INSTRUCTIONS FOR THE TASK
Using the listing below, report how many lines hold the word "negative", and nothing else.

SUPPLIED MATERIAL
----

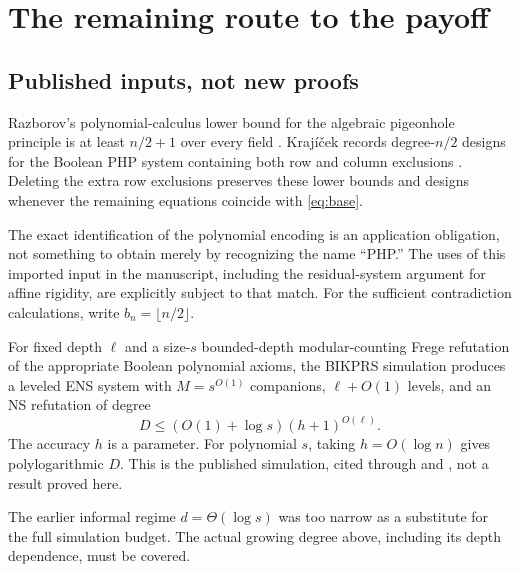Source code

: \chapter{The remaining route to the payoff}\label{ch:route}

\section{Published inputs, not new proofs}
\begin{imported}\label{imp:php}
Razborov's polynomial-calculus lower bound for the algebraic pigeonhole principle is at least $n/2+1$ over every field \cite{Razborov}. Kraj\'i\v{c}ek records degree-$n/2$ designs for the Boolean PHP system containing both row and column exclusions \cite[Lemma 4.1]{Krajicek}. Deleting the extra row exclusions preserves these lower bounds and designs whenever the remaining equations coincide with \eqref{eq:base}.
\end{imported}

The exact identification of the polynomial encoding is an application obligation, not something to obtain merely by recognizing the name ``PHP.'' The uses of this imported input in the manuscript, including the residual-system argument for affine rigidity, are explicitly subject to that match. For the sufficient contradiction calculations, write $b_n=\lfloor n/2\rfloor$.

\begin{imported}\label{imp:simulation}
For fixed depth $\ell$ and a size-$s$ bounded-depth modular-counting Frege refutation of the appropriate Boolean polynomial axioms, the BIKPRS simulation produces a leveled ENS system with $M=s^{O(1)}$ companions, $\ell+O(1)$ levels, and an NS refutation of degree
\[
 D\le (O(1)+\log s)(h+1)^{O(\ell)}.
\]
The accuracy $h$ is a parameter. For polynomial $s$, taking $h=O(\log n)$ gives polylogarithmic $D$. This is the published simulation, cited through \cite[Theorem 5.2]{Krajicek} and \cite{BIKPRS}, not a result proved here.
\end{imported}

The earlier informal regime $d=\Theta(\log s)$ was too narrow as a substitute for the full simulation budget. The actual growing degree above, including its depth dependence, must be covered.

----

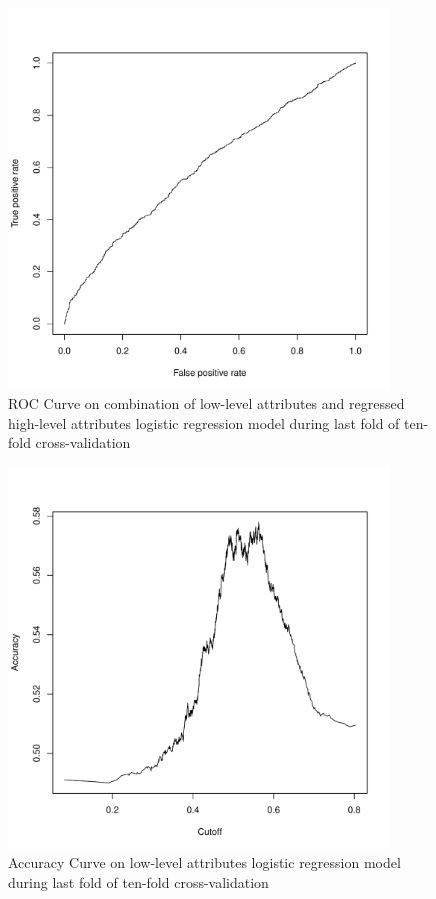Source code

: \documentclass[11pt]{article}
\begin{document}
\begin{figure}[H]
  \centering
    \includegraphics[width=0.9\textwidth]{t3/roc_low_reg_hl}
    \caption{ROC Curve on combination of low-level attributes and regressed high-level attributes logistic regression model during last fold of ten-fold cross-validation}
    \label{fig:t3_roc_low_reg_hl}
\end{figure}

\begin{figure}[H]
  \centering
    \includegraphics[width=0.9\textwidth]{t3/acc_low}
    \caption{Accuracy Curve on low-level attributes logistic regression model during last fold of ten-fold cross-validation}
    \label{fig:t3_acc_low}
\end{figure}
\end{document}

----

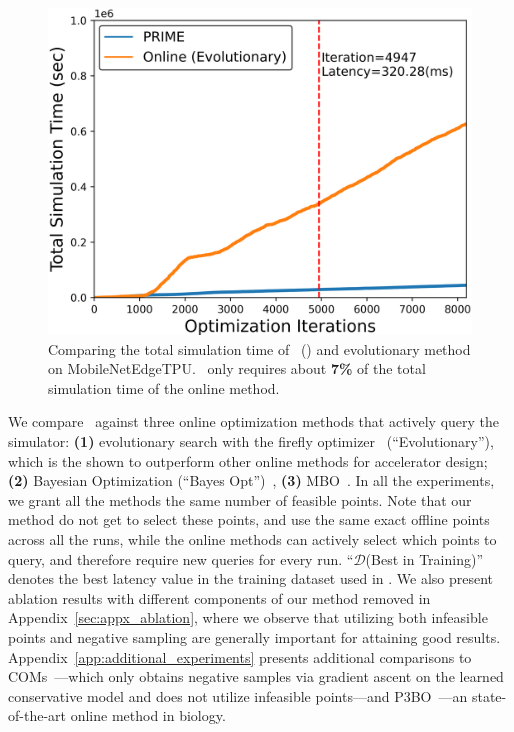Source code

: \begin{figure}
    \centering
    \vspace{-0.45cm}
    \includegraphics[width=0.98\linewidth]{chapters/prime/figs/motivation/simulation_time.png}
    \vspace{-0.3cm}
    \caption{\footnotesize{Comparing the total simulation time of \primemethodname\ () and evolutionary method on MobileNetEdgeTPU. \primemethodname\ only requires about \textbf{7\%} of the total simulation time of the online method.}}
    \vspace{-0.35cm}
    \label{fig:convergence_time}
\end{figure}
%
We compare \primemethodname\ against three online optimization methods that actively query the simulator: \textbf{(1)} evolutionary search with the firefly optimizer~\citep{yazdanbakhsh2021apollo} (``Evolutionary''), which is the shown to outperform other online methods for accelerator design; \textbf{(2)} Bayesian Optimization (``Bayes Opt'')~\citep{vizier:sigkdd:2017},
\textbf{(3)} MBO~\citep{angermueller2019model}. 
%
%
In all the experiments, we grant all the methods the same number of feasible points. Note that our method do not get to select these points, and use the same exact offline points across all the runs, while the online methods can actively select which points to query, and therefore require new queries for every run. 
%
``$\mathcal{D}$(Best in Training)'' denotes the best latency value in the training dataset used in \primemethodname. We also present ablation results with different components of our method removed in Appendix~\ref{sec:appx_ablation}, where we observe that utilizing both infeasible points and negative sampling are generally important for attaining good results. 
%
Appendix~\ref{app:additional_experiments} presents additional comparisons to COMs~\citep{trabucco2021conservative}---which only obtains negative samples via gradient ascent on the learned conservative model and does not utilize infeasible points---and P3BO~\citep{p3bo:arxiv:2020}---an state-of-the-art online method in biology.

----

ANSWER SECTION
2